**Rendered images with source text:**
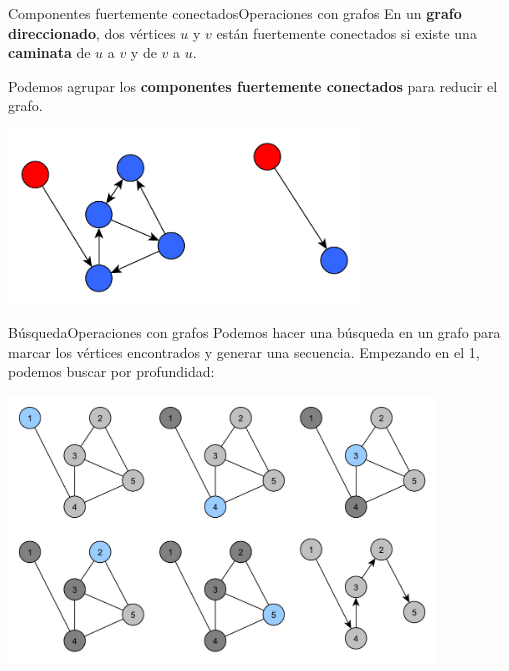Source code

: \documentclass[spanish, c]{beamer}
\begin{document}
\begin{frame}{Componentes fuertemente conectados}{Operaciones con grafos}
En un \textbf{grafo direccionado}, dos vértices $u$ y $v$ están \alert{fuertemente conectados} si existe una \textbf{caminata} de $u$ a $v$ y de $v$ a $u$.

\bigskip

Podemos agrupar los \textbf{componentes fuertemente conectados} para reducir el grafo.

\begin{center}
    \includegraphics[width=0.7\textwidth]{stronglyconnected.pdf}
\end{center}
\end{frame}

\begin{frame}{Búsqueda}{Operaciones con grafos}
    Podemos hacer una \alert{búsqueda} en un grafo para marcar los vértices encontrados y generar una secuencia. Empezando en el 1, podemos buscar por \alert{profundidad}:
    \begin{center}
        \includegraphics[width=0.85\textwidth]{dfs.pdf}
    \end{center}
\end{frame}
\end{document}
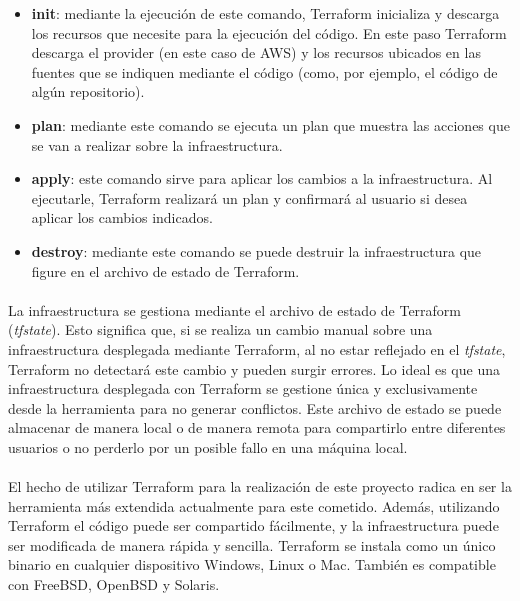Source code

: \documentclass[../../memoria.tex]{subfiles}
\begin{document}
\begin{itemize}
    \item \textbf{init}: mediante la ejecución de este comando, Terraform inicializa y descarga los recursos que necesite para la ejecución del código. En este paso Terraform descarga el provider (en este caso de AWS) y los recursos ubicados en las fuentes que se indiquen mediante el código (como, por ejemplo, el código de algún repositorio).
    \item \textbf{plan}: mediante este comando se ejecuta un plan que muestra las acciones que se van a realizar sobre la infraestructura.

    \item \textbf{apply}: este comando sirve para aplicar los cambios a la infraestructura. Al ejecutarle, Terraform realizará un plan y confirmará al usuario si desea aplicar los cambios indicados.

    \item \textbf{destroy}: mediante este comando se puede destruir la infraestructura que figure en el archivo de estado de Terraform.
\end{itemize}

\paragraph{}
La infraestructura se gestiona mediante el archivo de estado de Terraform (\textit{tfstate}). Esto significa que, si se realiza un cambio manual sobre una infraestructura desplegada mediante Terraform, al no estar reflejado en el \textit{tfstate}, Terraform no detectará este cambio y pueden surgir errores. Lo ideal es que una infraestructura desplegada con Terraform se gestione única y exclusivamente desde la herramienta para no generar conflictos. Este archivo de estado se puede almacenar de manera local o de manera remota para compartirlo entre diferentes usuarios o no perderlo por un posible fallo en una máquina local.

\paragraph{}
El hecho de utilizar Terraform para la realización de este proyecto radica en ser la herramienta más extendida actualmente para este cometido. Además, utilizando Terraform el código puede ser compartido fácilmente, y la infraestructura puede ser modificada de manera rápida y sencilla. Terraform se instala como un único binario en cualquier dispositivo Windows, Linux o Mac. También es compatible con FreeBSD, OpenBSD y Solaris.
\end{document}
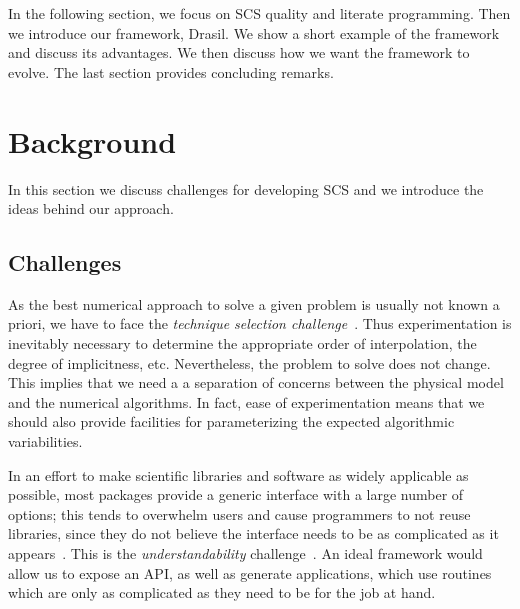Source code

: \documentclass{sig-alternate-05-2015}
\newcommand{\lss}{Drasil}
\begin{document}
In the following section, we  
focus on SCS quality and literate programming.
Then we introduce our framework, \lss{}.  We show
a short example of the framework and discuss its advantages. 
We then discuss how we want the framework to evolve. %
The last section provides concluding remarks.

\section{Background} \label{sec:background}

In this section we discuss challenges for developing SCS and we
introduce the ideas behind our approach.

\subsection{Challenges} \label{ssec:challenges}

As the best numerical approach to solve a given problem is usually not known
a priori, we have to face the \textit{technique selection
challenge}~\cite{Yu2011}. Thus experimentation is inevitably necessary to
determine the appropriate order of interpolation, the degree of implicitness,
etc. Nevertheless, the problem to solve does not change.  This implies that
we need a a separation of concerns between the physical model and the numerical
algorithms.  In fact, ease of experimentation means that we should also 
provide facilities for parameterizing the expected algorithmic variabilities.

In an effort to make scientific libraries and software as widely applicable as
possible, most packages provide a generic interface with a large number of
options; this tends to overwhelm users and cause programmers to not reuse
libraries, since they do not believe the interface needs to be as complicated
as it appears~\cite{Dubois2002}. This is the \textit{understandability}
challenge~\cite{Yu2011}.  An ideal framework would allow us to expose an
API, as well as generate applications, which use routines which are only as
complicated as they need to be for the job at hand.
\end{document}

**WORK TO BE COMPLETED:** Go line by line through the data, copying each one that contains the word "framework".

**ANSWER SECTION:**
Then we introduce our framework, \lss{}.  We show
a short example of the framework and discuss its advantages. 
We then discuss how we want the framework to evolve. %
challenge~\cite{Yu2011}.  An ideal framework would allow us to expose an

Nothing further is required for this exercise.